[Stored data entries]
···

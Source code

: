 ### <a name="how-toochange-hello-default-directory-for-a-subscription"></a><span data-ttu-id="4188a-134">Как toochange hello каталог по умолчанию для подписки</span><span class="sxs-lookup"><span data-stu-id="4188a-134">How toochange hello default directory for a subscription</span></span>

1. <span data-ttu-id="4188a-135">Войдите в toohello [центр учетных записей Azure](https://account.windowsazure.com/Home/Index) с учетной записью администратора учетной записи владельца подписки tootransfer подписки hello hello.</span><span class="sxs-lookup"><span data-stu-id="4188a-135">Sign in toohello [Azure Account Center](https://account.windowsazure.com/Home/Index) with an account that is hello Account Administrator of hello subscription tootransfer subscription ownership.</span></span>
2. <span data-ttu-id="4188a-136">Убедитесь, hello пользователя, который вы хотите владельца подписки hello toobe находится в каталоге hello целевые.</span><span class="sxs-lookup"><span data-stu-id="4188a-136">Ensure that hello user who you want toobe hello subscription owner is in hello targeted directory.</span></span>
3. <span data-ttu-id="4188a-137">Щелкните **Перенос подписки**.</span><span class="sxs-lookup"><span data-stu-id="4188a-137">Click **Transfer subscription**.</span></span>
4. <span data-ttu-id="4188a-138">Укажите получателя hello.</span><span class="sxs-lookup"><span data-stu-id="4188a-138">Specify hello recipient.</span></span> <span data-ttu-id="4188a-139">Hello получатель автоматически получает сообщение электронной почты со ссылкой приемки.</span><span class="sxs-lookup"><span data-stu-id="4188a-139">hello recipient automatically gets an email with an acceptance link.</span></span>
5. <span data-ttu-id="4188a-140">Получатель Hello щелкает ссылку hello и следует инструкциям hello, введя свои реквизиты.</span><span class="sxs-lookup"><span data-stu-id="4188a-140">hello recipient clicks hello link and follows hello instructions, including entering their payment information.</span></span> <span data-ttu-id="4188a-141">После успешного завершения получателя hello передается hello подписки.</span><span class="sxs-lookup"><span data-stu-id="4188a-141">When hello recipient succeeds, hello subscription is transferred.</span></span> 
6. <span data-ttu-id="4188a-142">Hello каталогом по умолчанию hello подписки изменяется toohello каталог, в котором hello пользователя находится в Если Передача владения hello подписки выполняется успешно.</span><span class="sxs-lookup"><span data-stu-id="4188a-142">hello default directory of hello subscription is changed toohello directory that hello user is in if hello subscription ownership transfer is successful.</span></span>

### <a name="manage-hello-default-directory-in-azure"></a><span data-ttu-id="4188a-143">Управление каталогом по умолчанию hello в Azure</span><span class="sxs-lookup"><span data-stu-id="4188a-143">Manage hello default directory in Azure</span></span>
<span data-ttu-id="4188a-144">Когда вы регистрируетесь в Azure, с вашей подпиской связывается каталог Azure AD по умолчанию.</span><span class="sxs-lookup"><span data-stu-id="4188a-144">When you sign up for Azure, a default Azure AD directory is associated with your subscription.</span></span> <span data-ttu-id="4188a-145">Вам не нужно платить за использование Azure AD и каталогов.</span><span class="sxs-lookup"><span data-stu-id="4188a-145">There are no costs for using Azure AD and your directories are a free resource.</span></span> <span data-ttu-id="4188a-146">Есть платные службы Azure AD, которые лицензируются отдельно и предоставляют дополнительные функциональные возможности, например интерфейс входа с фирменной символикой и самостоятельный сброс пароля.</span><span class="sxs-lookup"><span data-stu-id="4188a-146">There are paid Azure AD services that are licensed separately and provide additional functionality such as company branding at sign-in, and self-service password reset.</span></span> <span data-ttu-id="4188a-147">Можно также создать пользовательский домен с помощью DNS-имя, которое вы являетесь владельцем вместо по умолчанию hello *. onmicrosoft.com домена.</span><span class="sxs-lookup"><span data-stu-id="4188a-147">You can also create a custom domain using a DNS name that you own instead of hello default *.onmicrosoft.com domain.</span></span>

···

§ What needs to be done
Search the entries for the word "toohello", then copy every line in which it is found.

§ Your response
1. <span data-ttu-id="4188a-135">Войдите в toohello [центр учетных записей Azure](https://account.windowsazure.com/Home/Index) с учетной записью администратора учетной записи владельца подписки tootransfer подписки hello hello.</span><span class="sxs-lookup"><span data-stu-id="4188a-135">Sign in toohello [Azure Account Center](https://account.windowsazure.com/Home/Index) with an account that is hello Account Administrator of hello subscription tootransfer subscription ownership.</span></span>
6. <span data-ttu-id="4188a-142">Hello каталогом по умолчанию hello подписки изменяется toohello каталог, в котором hello пользователя находится в Если Передача владения hello подписки выполняется успешно.</span><span class="sxs-lookup"><span data-stu-id="4188a-142">hello default directory of hello subscription is changed toohello directory that hello user is in if hello subscription ownership transfer is successful.</span></span>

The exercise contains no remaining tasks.